_Records for processing_
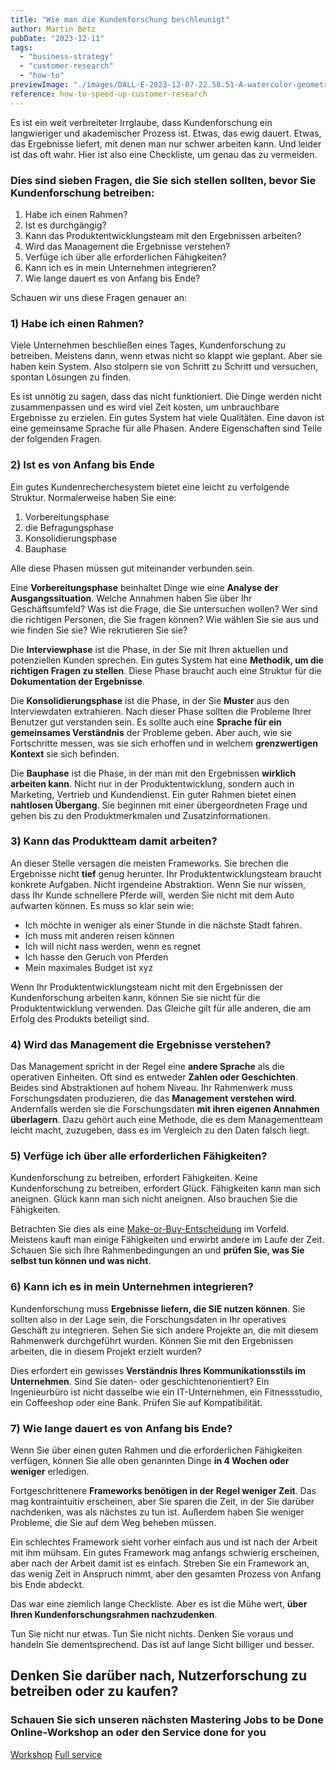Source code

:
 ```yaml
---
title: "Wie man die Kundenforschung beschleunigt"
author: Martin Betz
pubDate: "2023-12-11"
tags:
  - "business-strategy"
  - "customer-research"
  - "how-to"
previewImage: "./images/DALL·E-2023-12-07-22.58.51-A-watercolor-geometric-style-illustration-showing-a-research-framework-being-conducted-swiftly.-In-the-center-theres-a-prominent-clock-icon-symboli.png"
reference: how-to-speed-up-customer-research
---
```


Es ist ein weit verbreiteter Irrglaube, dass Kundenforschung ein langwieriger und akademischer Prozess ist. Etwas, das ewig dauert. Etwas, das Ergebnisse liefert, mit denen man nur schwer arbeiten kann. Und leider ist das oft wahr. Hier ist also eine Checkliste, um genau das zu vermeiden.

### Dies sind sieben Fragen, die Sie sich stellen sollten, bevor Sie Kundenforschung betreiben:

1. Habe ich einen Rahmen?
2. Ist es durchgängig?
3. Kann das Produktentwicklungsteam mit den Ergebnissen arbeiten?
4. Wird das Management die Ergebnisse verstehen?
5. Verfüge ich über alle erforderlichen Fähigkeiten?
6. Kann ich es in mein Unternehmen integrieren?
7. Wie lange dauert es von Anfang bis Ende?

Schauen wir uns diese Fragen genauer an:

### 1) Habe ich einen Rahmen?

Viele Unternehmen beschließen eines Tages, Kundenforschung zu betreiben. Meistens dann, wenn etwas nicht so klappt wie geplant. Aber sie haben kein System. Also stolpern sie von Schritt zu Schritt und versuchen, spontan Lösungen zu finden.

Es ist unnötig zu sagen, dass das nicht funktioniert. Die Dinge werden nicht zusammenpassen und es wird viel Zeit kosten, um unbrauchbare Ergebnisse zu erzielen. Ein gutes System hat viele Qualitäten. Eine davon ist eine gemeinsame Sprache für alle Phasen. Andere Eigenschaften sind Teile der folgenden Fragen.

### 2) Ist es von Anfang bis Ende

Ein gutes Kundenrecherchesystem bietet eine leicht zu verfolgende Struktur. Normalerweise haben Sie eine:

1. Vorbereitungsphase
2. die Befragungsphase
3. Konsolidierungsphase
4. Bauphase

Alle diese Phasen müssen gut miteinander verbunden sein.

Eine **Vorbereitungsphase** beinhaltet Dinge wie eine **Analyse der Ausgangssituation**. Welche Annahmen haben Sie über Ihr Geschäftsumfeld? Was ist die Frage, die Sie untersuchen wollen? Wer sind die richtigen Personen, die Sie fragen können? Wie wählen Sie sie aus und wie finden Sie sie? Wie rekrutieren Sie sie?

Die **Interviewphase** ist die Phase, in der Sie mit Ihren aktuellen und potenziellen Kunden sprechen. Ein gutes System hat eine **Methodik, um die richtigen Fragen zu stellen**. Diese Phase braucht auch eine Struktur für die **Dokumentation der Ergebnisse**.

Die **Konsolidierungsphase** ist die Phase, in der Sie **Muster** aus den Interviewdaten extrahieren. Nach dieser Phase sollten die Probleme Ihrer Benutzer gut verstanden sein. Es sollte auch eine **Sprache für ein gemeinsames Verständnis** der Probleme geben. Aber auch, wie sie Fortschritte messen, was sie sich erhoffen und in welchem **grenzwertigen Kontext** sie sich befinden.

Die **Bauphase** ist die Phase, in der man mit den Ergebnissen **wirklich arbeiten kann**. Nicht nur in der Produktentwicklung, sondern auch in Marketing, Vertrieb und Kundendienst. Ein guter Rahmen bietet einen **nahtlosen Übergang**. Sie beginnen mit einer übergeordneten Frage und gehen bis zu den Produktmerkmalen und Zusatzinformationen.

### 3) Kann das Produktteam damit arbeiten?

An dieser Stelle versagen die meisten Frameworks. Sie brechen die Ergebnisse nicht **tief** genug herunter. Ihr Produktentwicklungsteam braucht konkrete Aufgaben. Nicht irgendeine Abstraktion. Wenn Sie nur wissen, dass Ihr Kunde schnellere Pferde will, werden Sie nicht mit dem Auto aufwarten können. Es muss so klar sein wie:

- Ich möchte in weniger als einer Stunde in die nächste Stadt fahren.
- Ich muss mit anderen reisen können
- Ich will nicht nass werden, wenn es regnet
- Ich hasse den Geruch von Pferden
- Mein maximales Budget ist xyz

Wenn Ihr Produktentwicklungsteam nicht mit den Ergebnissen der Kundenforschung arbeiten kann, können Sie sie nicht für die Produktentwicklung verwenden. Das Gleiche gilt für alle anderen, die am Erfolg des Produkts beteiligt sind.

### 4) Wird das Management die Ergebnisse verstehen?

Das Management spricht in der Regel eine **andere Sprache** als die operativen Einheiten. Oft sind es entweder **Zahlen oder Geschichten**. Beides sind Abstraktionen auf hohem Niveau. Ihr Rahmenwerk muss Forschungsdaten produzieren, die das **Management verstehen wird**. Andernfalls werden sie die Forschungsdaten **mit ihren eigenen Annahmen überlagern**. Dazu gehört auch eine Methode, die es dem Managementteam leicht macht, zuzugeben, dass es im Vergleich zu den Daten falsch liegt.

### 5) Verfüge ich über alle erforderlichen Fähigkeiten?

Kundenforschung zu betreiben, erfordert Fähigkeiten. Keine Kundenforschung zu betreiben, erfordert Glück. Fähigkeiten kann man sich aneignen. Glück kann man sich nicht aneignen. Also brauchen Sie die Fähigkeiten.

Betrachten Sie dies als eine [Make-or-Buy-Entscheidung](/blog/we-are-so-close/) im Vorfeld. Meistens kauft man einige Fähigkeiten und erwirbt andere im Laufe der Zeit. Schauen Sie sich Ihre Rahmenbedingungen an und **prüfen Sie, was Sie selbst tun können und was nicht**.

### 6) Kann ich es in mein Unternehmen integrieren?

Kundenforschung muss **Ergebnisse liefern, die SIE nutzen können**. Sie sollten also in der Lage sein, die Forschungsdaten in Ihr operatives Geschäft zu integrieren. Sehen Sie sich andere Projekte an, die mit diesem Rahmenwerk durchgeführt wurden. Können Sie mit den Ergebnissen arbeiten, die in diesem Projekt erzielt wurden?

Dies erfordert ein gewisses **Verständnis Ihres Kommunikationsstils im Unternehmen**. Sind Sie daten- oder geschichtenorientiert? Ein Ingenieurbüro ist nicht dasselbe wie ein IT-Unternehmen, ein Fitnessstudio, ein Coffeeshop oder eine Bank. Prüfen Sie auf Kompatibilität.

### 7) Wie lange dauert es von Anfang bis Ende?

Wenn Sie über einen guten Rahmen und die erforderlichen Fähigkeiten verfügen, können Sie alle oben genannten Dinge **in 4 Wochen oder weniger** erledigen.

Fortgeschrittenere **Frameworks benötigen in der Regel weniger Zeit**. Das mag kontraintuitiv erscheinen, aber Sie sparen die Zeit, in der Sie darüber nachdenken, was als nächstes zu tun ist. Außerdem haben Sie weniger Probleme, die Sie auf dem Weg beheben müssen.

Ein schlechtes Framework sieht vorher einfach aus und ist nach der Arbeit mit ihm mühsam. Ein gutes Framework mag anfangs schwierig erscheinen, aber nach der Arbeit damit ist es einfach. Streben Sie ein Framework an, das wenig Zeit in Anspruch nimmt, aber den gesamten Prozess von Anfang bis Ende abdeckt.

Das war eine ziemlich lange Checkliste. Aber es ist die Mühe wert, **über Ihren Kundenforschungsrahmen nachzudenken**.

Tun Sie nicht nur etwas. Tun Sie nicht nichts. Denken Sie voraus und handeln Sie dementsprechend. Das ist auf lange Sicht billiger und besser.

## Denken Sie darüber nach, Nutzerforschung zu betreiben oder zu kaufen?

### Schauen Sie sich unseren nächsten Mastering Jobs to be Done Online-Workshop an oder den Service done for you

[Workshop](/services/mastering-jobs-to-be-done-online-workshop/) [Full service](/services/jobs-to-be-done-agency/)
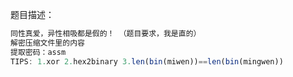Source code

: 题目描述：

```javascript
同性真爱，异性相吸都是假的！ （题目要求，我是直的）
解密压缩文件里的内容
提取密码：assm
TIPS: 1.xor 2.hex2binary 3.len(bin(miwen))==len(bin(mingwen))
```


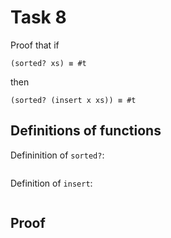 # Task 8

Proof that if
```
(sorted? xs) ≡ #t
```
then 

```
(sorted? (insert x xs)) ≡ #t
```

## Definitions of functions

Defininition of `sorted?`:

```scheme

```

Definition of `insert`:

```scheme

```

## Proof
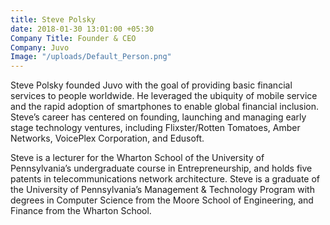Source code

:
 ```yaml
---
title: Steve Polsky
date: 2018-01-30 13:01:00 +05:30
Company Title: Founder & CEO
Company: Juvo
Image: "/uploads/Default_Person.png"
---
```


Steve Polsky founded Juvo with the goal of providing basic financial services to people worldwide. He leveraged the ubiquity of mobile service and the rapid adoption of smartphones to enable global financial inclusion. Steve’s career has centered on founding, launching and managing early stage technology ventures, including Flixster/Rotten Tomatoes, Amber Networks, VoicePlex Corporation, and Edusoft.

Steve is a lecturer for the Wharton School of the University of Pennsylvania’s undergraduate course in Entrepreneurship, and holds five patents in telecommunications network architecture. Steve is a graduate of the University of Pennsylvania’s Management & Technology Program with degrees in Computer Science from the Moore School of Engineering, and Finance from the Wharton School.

_Problem to work on_
From the material above, please return each line containing "research".

_Solved exercise_
  - "customer-research"
previewImage: "./images/DALL·E-2023-12-07-22.58.51-A-watercolor-geometric-style-illustration-showing-a-research-framework-being-conducted-swiftly.-In-the-center-theres-a-prominent-clock-icon-symboli.png"
reference: how-to-speed-up-customer-research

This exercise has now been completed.